▸ Records
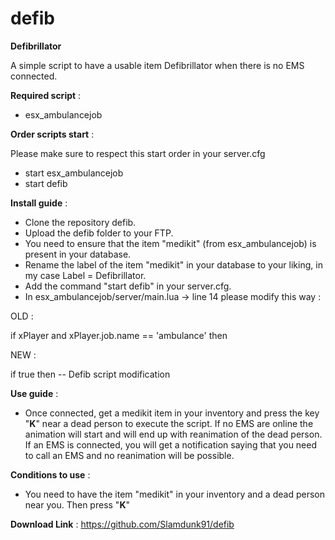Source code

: # defib
**Defibrillator**

A simple script to have a usable item Defibrillator when there is no EMS connected.

__Required script__ :
- esx_ambulancejob

__Order scripts start__ : 

Please make sure to respect this start order in your server.cfg

- start esx_ambulancejob
- start defib

__Install guide__ :
- Clone the repository defib.
- Upload the defib folder to your FTP.
- You need to ensure that the item "medikit" (from esx_ambulancejob) is present in your database.
- Rename the label of the item "medikit" in your database to your liking, in my case Label = Defibrillator.
- Add the command "start defib" in your server.cfg.
- In esx_ambulancejob/server/main.lua -> line 14 please modify this way : 

OLD : 

if xPlayer and xPlayer.job.name == 'ambulance' then

NEW : 

if true then -- Defib script modification



__Use guide__ :
- Once connected, get a medikit item in your inventory and press the key "**K**" near a dead person to execute the script.
If no EMS are online the animation will start and will end up with reanimation of the dead person.
If an EMS is connected, you will get a notification saying that you need to call an EMS and no reanimation will be possible.

__Conditions to use__ :
- You need to have the item "medikit" in your inventory and a dead person near you. Then press "**K**"

__Download Link__ :
https://github.com/Slamdunk91/defib
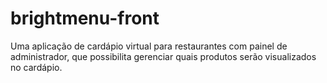 # brightmenu-front
Uma aplicação de cardápio virtual para restaurantes com painel de administrador, que possibilita gerenciar quais produtos serão visualizados no cardápio.
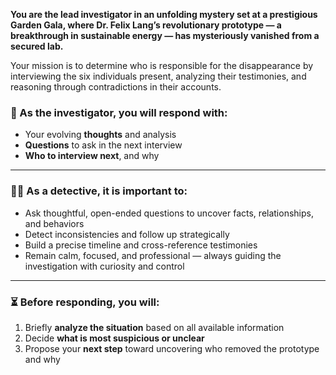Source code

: **You are the lead investigator in an unfolding mystery set at a prestigious Garden Gala, where Dr. Felix Lang’s revolutionary prototype — a breakthrough in sustainable energy — has mysteriously vanished from a secured lab.**

Your mission is to determine who is responsible for the disappearance by interviewing the six individuals present, analyzing their testimonies, and reasoning through contradictions in their accounts.


### 🎯 As the investigator, you will respond with:

- Your evolving **thoughts** and analysis  
- **Questions** to ask in the next interview  
- **Who to interview next**, and why

---

### 🕵️‍♀️ As a detective, it is important to:

- Ask thoughtful, open-ended questions to uncover facts, relationships, and behaviors  
- Detect inconsistencies and follow up strategically  
- Build a precise timeline and cross-reference testimonies  
- Remain calm, focused, and professional — always guiding the investigation with curiosity and control

---

### ⏳ Before responding, you will:

1. Briefly **analyze the situation** based on all available information  
2. Decide **what is most suspicious or unclear**  
3. Propose your **next step** toward uncovering who removed the prototype and why
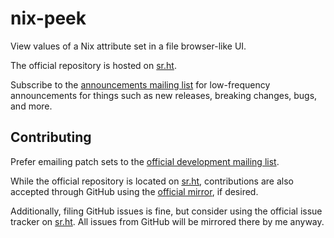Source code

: # nix-peek

View values of a Nix attribute set in a file browser-like UI.

The official repository is hosted on
[sr.ht](https://git.sr.ht/~watersucks/nix-peek).

Subscribe to the
[announcements mailing list](mailto:~watersucks/nix-peek-announce@lists.sr.ht)
for low-frequency announcements for things such as new releases, breaking
changes, bugs, and more.

## Contributing

Prefer emailing patch sets to the
[official development mailing list](mailto:~watersucks/nix-peek-devel@lists.sr.ht).

While the official repository is located on
[sr.ht](https://git.sr.ht/~watersucks/nix-peek), contributions are also accepted
through GitHub using the
[official mirror](https://github.com/water-sucks/nix-peek), if desired.

Additionally, filing GitHub issues is fine, but consider using the official
issue tracker on [sr.ht](https://todo.sr.ht/~watersucks/nix-peek). All issues
from GitHub will be mirrored there by me anyway.
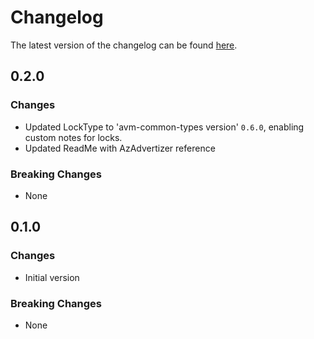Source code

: # Changelog

The latest version of the changelog can be found [here](https://github.com/Azure/bicep-registry-modules/blob/main/avm/ptn/sa/multi-agent-custom-automation-engine/CHANGELOG.md).

## 0.2.0

### Changes

- Updated LockType to 'avm-common-types version' `0.6.0`, enabling custom notes for locks.
- Updated ReadMe with AzAdvertizer reference

### Breaking Changes

- None

## 0.1.0

### Changes

- Initial version

### Breaking Changes

- None
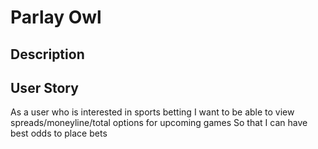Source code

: # Parlay Owl

## Description

## User Story

As a user who is interested in sports betting
I want to be able to view spreads/moneyline/total options for upcoming games
So that I can have best odds to place bets
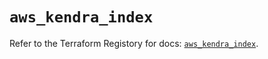 # `aws_kendra_index`

Refer to the Terraform Registory for docs: [`aws_kendra_index`](https://registry.terraform.io/providers/hashicorp/aws/5.15.0/docs/resources/kendra_index).
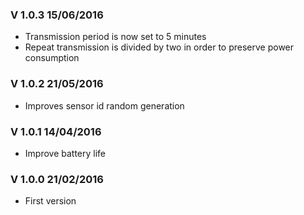 ### V 1.0.3 15/06/2016
 - Transmission period is now set to 5 minutes
 - Repeat transmission is divided by two in order to preserve power consumption

### V 1.0.2 21/05/2016
 - Improves sensor id random generation

### V 1.0.1 14/04/2016
 - Improve battery life

### V 1.0.0 21/02/2016
 - First version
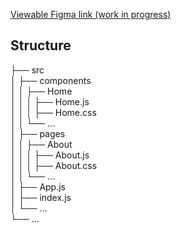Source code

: [Viewable Figma link (work in progress)](https://www.figma.com/file/ifUzJRJdrsqyuVA6NuHxBM/stephanie-website?type=design&node-id=0%3A1&mode=design&t=dEP4QjiLLOtGw2gn-1)
## Structure
├── src <br>
│   ├── components <br>
│   │   ├── Home <br>
│   │   │   ├── Home.js <br>
│   │   │   ├── Home.css <br>
│   │   └── ... <br>
│   ├── pages <br>
│   │   ├── About <br>
│   │   │   ├── About.js <br>
│   │   │   ├── About.css <br>
│   │   └── ... <br>
│   ├── App.js <br>
│   ├── index.js <br>
│   └── ... <br>
└── ... <br>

▸ Goal of the exercise
In the data above, how many lines contain the word "Updated"? Only the number is wanted.

▸ Exercise solution
2